## Extracted material
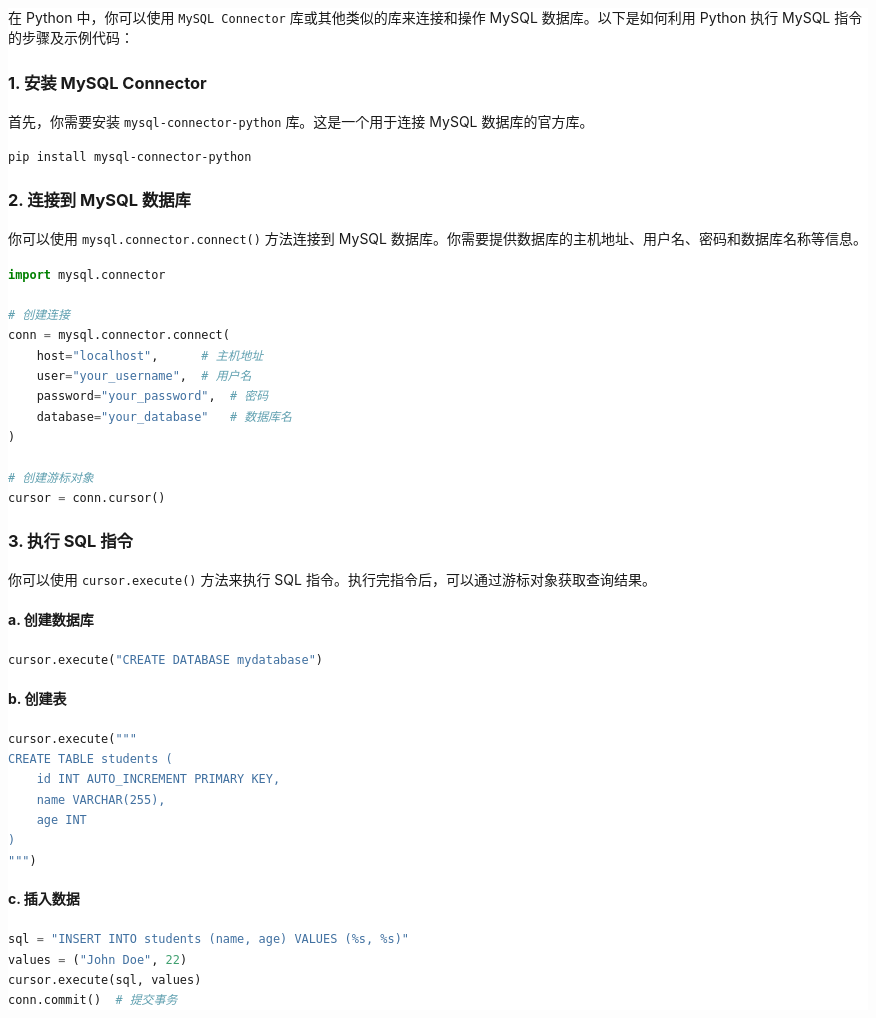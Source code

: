 在 Python 中，你可以使用 `MySQL Connector` 库或其他类似的库来连接和操作 MySQL 数据库。以下是如何利用 Python 执行 MySQL 指令的步骤及示例代码：

### 1. **安装 MySQL Connector**
首先，你需要安装 `mysql-connector-python` 库。这是一个用于连接 MySQL 数据库的官方库。

```bash
pip install mysql-connector-python
```

### 2. **连接到 MySQL 数据库**
你可以使用 `mysql.connector.connect()` 方法连接到 MySQL 数据库。你需要提供数据库的主机地址、用户名、密码和数据库名称等信息。

```python
import mysql.connector

# 创建连接
conn = mysql.connector.connect(
    host="localhost",      # 主机地址
    user="your_username",  # 用户名
    password="your_password",  # 密码
    database="your_database"   # 数据库名
)

# 创建游标对象
cursor = conn.cursor()
```

### 3. **执行 SQL 指令**
你可以使用 `cursor.execute()` 方法来执行 SQL 指令。执行完指令后，可以通过游标对象获取查询结果。

#### a. **创建数据库**
```python
cursor.execute("CREATE DATABASE mydatabase")
```

#### b. **创建表**
```python
cursor.execute("""
CREATE TABLE students (
    id INT AUTO_INCREMENT PRIMARY KEY,
    name VARCHAR(255),
    age INT
)
""")
```

#### c. **插入数据**
```python
sql = "INSERT INTO students (name, age) VALUES (%s, %s)"
values = ("John Doe", 22)
cursor.execute(sql, values)
conn.commit()  # 提交事务
```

## Prompt
Return only the count of lines in the records that hold the word "execute".

## Solution for this exercise
4